§ **Task prompt**: Report only how many lines of the entries below contain the string "выигрыша".

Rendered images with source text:
◇ ◇ ◇ ◇ ◇

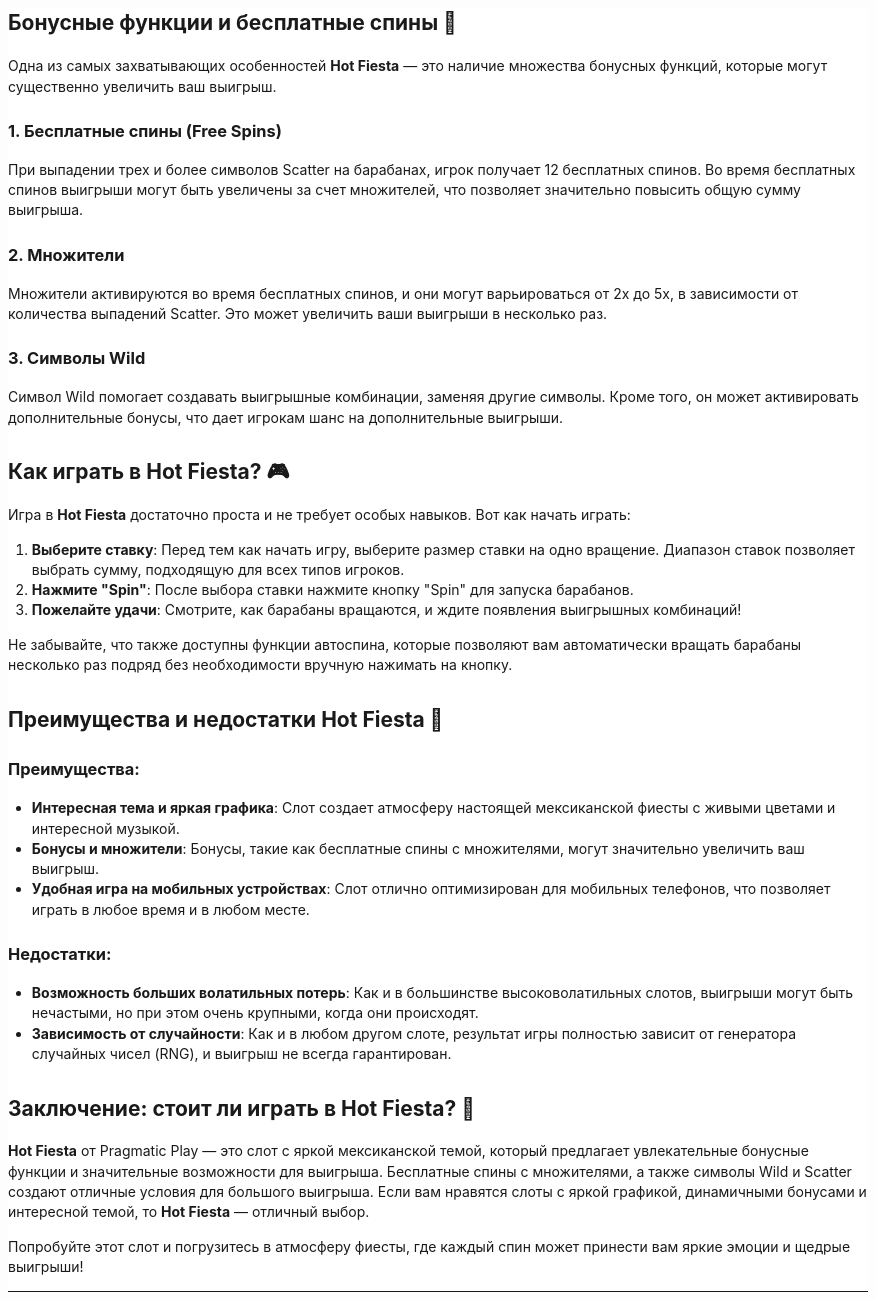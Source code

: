## Бонусные функции и бесплатные спины 🎁

Одна из самых захватывающих особенностей **Hot Fiesta** — это наличие множества бонусных функций, которые могут существенно увеличить ваш выигрыш.

### 1. **Бесплатные спины (Free Spins)**
При выпадении трех и более символов Scatter на барабанах, игрок получает 12 бесплатных спинов. Во время бесплатных спинов выигрыши могут быть увеличены за счет множителей, что позволяет значительно повысить общую сумму выигрыша.

### 2. **Множители**
Множители активируются во время бесплатных спинов, и они могут варьироваться от 2x до 5x, в зависимости от количества выпадений Scatter. Это может увеличить ваши выигрыши в несколько раз.

### 3. **Символы Wild**
Символ Wild помогает создавать выигрышные комбинации, заменяя другие символы. Кроме того, он может активировать дополнительные бонусы, что дает игрокам шанс на дополнительные выигрыши.

## Как играть в Hot Fiesta? 🎮

Игра в **Hot Fiesta** достаточно проста и не требует особых навыков. Вот как начать играть:

1. **Выберите ставку**: Перед тем как начать игру, выберите размер ставки на одно вращение. Диапазон ставок позволяет выбрать сумму, подходящую для всех типов игроков.
2. **Нажмите "Spin"**: После выбора ставки нажмите кнопку "Spin" для запуска барабанов.
3. **Пожелайте удачи**: Смотрите, как барабаны вращаются, и ждите появления выигрышных комбинаций!

Не забывайте, что также доступны функции автоспина, которые позволяют вам автоматически вращать барабаны несколько раз подряд без необходимости вручную нажимать на кнопку.

## Преимущества и недостатки Hot Fiesta 🎯

### Преимущества:
- **Интересная тема и яркая графика**: Слот создает атмосферу настоящей мексиканской фиесты с живыми цветами и интересной музыкой.
- **Бонусы и множители**: Бонусы, такие как бесплатные спины с множителями, могут значительно увеличить ваш выигрыш.
- **Удобная игра на мобильных устройствах**: Слот отлично оптимизирован для мобильных телефонов, что позволяет играть в любое время и в любом месте.

### Недостатки:
- **Возможность больших волатильных потерь**: Как и в большинстве высоковолатильных слотов, выигрыши могут быть нечастыми, но при этом очень крупными, когда они происходят.
- **Зависимость от случайности**: Как и в любом другом слоте, результат игры полностью зависит от генератора случайных чисел (RNG), и выигрыш не всегда гарантирован.

## Заключение: стоит ли играть в Hot Fiesta? 🌟

**Hot Fiesta** от Pragmatic Play — это слот с яркой мексиканской темой, который предлагает увлекательные бонусные функции и значительные возможности для выигрыша. Бесплатные спины с множителями, а также символы Wild и Scatter создают отличные условия для большого выигрыша. Если вам нравятся слоты с яркой графикой, динамичными бонусами и интересной темой, то **Hot Fiesta** — отличный выбор.

Попробуйте этот слот и погрузитесь в атмосферу фиесты, где каждый спин может принести вам яркие эмоции и щедрые выигрыши!

---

◇ ◇ ◇ ◇ ◇

§ **Solved problem**: 2